Write out the full listing, matching it line for line.

────

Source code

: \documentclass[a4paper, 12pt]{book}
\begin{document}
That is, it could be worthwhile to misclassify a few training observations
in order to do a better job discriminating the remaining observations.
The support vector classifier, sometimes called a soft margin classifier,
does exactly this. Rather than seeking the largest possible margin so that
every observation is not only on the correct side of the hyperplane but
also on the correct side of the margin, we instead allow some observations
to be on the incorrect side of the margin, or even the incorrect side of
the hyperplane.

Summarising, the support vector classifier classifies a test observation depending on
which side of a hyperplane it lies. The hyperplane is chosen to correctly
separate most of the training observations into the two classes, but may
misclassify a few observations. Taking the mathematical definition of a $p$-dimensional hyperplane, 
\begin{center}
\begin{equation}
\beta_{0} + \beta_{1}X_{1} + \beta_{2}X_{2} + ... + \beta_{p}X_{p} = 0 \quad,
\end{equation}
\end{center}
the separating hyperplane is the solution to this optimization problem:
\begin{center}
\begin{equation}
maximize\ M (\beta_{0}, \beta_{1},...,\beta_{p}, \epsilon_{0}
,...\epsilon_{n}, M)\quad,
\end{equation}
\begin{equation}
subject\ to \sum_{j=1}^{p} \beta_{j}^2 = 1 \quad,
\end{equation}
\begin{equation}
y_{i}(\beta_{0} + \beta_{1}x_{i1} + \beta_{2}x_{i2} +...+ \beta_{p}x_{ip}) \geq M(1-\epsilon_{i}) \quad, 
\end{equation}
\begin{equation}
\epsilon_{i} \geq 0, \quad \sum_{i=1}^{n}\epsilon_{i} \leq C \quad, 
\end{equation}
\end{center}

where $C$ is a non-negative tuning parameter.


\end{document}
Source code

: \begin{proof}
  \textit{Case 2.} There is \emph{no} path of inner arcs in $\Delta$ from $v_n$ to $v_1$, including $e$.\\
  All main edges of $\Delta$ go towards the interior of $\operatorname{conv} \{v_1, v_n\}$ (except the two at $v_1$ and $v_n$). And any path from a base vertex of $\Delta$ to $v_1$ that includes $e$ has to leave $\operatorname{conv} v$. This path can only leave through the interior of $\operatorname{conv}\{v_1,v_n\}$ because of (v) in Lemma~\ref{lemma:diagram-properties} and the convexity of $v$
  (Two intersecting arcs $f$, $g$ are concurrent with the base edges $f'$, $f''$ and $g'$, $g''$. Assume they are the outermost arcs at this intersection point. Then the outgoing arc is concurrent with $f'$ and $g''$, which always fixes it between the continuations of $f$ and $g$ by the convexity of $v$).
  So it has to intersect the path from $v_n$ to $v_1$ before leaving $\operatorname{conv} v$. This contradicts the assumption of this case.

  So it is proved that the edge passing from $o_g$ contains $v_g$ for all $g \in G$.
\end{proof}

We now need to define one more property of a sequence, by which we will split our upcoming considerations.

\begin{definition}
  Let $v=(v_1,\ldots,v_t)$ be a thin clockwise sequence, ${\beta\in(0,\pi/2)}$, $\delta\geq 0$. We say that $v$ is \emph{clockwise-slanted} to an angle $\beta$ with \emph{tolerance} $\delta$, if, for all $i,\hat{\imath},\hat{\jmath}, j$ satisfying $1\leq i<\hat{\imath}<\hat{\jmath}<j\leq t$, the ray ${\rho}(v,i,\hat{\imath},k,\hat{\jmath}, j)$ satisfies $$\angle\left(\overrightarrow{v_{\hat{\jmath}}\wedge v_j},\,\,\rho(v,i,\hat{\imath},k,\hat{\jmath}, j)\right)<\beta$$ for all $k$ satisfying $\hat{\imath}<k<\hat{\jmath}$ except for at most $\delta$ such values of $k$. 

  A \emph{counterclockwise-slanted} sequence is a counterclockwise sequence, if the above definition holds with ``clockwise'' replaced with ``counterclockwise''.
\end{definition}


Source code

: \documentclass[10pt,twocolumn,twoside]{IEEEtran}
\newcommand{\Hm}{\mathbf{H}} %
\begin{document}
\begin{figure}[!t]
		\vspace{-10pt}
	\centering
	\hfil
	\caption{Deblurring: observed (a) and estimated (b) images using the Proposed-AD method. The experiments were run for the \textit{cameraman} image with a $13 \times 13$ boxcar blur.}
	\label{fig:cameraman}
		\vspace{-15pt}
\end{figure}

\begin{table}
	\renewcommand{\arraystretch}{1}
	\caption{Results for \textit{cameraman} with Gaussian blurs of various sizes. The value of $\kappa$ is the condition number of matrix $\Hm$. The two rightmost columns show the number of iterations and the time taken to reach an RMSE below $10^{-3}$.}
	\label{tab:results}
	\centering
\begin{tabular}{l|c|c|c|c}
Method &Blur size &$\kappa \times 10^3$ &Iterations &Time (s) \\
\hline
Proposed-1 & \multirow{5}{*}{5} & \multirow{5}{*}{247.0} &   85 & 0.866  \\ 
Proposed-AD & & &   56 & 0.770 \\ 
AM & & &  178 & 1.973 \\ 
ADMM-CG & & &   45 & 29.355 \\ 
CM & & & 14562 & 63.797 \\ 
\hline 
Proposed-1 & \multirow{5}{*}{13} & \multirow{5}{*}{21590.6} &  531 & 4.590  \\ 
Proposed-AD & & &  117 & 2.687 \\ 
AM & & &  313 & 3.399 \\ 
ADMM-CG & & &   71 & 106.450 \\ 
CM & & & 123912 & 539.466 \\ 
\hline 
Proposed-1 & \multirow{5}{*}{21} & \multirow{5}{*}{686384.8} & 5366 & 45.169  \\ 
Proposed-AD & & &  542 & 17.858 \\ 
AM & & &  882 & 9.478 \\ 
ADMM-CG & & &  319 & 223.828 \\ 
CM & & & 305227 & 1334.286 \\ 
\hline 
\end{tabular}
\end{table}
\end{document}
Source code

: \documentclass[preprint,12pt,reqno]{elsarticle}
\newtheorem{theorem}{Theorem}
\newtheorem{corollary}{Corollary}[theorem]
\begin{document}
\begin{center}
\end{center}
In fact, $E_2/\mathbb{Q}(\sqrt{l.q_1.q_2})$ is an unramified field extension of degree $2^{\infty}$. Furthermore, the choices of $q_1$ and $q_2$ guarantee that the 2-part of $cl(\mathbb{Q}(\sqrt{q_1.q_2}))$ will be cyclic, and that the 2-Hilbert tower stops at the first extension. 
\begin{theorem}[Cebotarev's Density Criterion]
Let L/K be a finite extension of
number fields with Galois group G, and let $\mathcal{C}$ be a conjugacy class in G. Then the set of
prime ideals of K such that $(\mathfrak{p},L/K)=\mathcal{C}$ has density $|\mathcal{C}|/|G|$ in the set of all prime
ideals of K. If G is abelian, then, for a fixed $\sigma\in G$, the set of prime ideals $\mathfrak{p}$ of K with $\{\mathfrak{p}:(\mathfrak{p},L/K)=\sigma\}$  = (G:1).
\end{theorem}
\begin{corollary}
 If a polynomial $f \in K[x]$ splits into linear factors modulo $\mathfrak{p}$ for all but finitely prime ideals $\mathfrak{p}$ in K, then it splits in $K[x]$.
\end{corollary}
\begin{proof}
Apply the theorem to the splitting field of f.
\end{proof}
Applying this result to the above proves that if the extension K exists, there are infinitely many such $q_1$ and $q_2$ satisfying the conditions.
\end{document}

────

**Task response:**
Source code

: \documentclass[a4paper, 12pt]{book}
\begin{document}
That is, it could be worthwhile to misclassify a few training observations
in order to do a better job discriminating the remaining observations.
The support vector classifier, sometimes called a soft margin classifier,
does exactly this. Rather than seeking the largest possible margin so that
every observation is not only on the correct side of the hyperplane but
also on the correct side of the margin, we instead allow some observations
to be on the incorrect side of the margin, or even the incorrect side of
the hyperplane.

Summarising, the support vector classifier classifies a test observation depending on
which side of a hyperplane it lies. The hyperplane is chosen to correctly
separate most of the training observations into the two classes, but may
misclassify a few observations. Taking the mathematical definition of a $p$-dimensional hyperplane, 
\begin{center}
\begin{equation}
\beta_{0} + \beta_{1}X_{1} + \beta_{2}X_{2} + ... + \beta_{p}X_{p} = 0 \quad,
\end{equation}
\end{center}
the separating hyperplane is the solution to this optimization problem:
\begin{center}
\begin{equation}
maximize\ M (\beta_{0}, \beta_{1},...,\beta_{p}, \epsilon_{0}
,...\epsilon_{n}, M)\quad,
\end{equation}
\begin{equation}
subject\ to \sum_{j=1}^{p} \beta_{j}^2 = 1 \quad,
\end{equation}
\begin{equation}
y_{i}(\beta_{0} + \beta_{1}x_{i1} + \beta_{2}x_{i2} +...+ \beta_{p}x_{ip}) \geq M(1-\epsilon_{i}) \quad, 
\end{equation}
\begin{equation}
\epsilon_{i} \geq 0, \quad \sum_{i=1}^{n}\epsilon_{i} \leq C \quad, 
\end{equation}
\end{center}

where $C$ is a non-negative tuning parameter.


\end{document}
Source code

: \begin{proof}
  \textit{Case 2.} There is \emph{no} path of inner arcs in $\Delta$ from $v_n$ to $v_1$, including $e$.\\
  All main edges of $\Delta$ go towards the interior of $\operatorname{conv} \{v_1, v_n\}$ (except the two at $v_1$ and $v_n$). And any path from a base vertex of $\Delta$ to $v_1$ that includes $e$ has to leave $\operatorname{conv} v$. This path can only leave through the interior of $\operatorname{conv}\{v_1,v_n\}$ because of (v) in Lemma~\ref{lemma:diagram-properties} and the convexity of $v$
  (Two intersecting arcs $f$, $g$ are concurrent with the base edges $f'$, $f''$ and $g'$, $g''$. Assume they are the outermost arcs at this intersection point. Then the outgoing arc is concurrent with $f'$ and $g''$, which always fixes it between the continuations of $f$ and $g$ by the convexity of $v$).
  So it has to intersect the path from $v_n$ to $v_1$ before leaving $\operatorname{conv} v$. This contradicts the assumption of this case.

  So it is proved that the edge passing from $o_g$ contains $v_g$ for all $g \in G$.
\end{proof}

We now need to define one more property of a sequence, by which we will split our upcoming considerations.

\begin{definition}
  Let $v=(v_1,\ldots,v_t)$ be a thin clockwise sequence, ${\beta\in(0,\pi/2)}$, $\delta\geq 0$. We say that $v$ is \emph{clockwise-slanted} to an angle $\beta$ with \emph{tolerance} $\delta$, if, for all $i,\hat{\imath},\hat{\jmath}, j$ satisfying $1\leq i<\hat{\imath}<\hat{\jmath}<j\leq t$, the ray ${\rho}(v,i,\hat{\imath},k,\hat{\jmath}, j)$ satisfies $$\angle\left(\overrightarrow{v_{\hat{\jmath}}\wedge v_j},\,\,\rho(v,i,\hat{\imath},k,\hat{\jmath}, j)\right)<\beta$$ for all $k$ satisfying $\hat{\imath}<k<\hat{\jmath}$ except for at most $\delta$ such values of $k$. 

  A \emph{counterclockwise-slanted} sequence is a counterclockwise sequence, if the above definition holds with ``clockwise'' replaced with ``counterclockwise''.
\end{definition}


Source code

: \documentclass[10pt,twocolumn,twoside]{IEEEtran}
\newcommand{\Hm}{\mathbf{H}} %
\begin{document}
\begin{figure}[!t]
		\vspace{-10pt}
	\centering
	\hfil
	\caption{Deblurring: observed (a) and estimated (b) images using the Proposed-AD method. The experiments were run for the \textit{cameraman} image with a $13 \times 13$ boxcar blur.}
	\label{fig:cameraman}
		\vspace{-15pt}
\end{figure}

\begin{table}
	\renewcommand{\arraystretch}{1}
	\caption{Results for \textit{cameraman} with Gaussian blurs of various sizes. The value of $\kappa$ is the condition number of matrix $\Hm$. The two rightmost columns show the number of iterations and the time taken to reach an RMSE below $10^{-3}$.}
	\label{tab:results}
	\centering
\begin{tabular}{l|c|c|c|c}
Method &Blur size &$\kappa \times 10^3$ &Iterations &Time (s) \\
\hline
Proposed-1 & \multirow{5}{*}{5} & \multirow{5}{*}{247.0} &   85 & 0.866  \\ 
Proposed-AD & & &   56 & 0.770 \\ 
AM & & &  178 & 1.973 \\ 
ADMM-CG & & &   45 & 29.355 \\ 
CM & & & 14562 & 63.797 \\ 
\hline 
Proposed-1 & \multirow{5}{*}{13} & \multirow{5}{*}{21590.6} &  531 & 4.590  \\ 
Proposed-AD & & &  117 & 2.687 \\ 
AM & & &  313 & 3.399 \\ 
ADMM-CG & & &   71 & 106.450 \\ 
CM & & & 123912 & 539.466 \\ 
\hline 
Proposed-1 & \multirow{5}{*}{21} & \multirow{5}{*}{686384.8} & 5366 & 45.169  \\ 
Proposed-AD & & &  542 & 17.858 \\ 
AM & & &  882 & 9.478 \\ 
ADMM-CG & & &  319 & 223.828 \\ 
CM & & & 305227 & 1334.286 \\ 
\hline 
\end{tabular}
\end{table}
\end{document}
Source code

: \documentclass[preprint,12pt,reqno]{elsarticle}
\newtheorem{theorem}{Theorem}
\newtheorem{corollary}{Corollary}[theorem]
\begin{document}
\begin{center}
\end{center}
In fact, $E_2/\mathbb{Q}(\sqrt{l.q_1.q_2})$ is an unramified field extension of degree $2^{\infty}$. Furthermore, the choices of $q_1$ and $q_2$ guarantee that the 2-part of $cl(\mathbb{Q}(\sqrt{q_1.q_2}))$ will be cyclic, and that the 2-Hilbert tower stops at the first extension. 
\begin{theorem}[Cebotarev's Density Criterion]
Let L/K be a finite extension of
number fields with Galois group G, and let $\mathcal{C}$ be a conjugacy class in G. Then the set of
prime ideals of K such that $(\mathfrak{p},L/K)=\mathcal{C}$ has density $|\mathcal{C}|/|G|$ in the set of all prime
ideals of K. If G is abelian, then, for a fixed $\sigma\in G$, the set of prime ideals $\mathfrak{p}$ of K with $\{\mathfrak{p}:(\mathfrak{p},L/K)=\sigma\}$  = (G:1).
\end{theorem}
\begin{corollary}
 If a polynomial $f \in K[x]$ splits into linear factors modulo $\mathfrak{p}$ for all but finitely prime ideals $\mathfrak{p}$ in K, then it splits in $K[x]$.
\end{corollary}
\begin{proof}
Apply the theorem to the splitting field of f.
\end{proof}
Applying this result to the above proves that if the extension K exists, there are infinitely many such $q_1$ and $q_2$ satisfying the conditions.
\end{document}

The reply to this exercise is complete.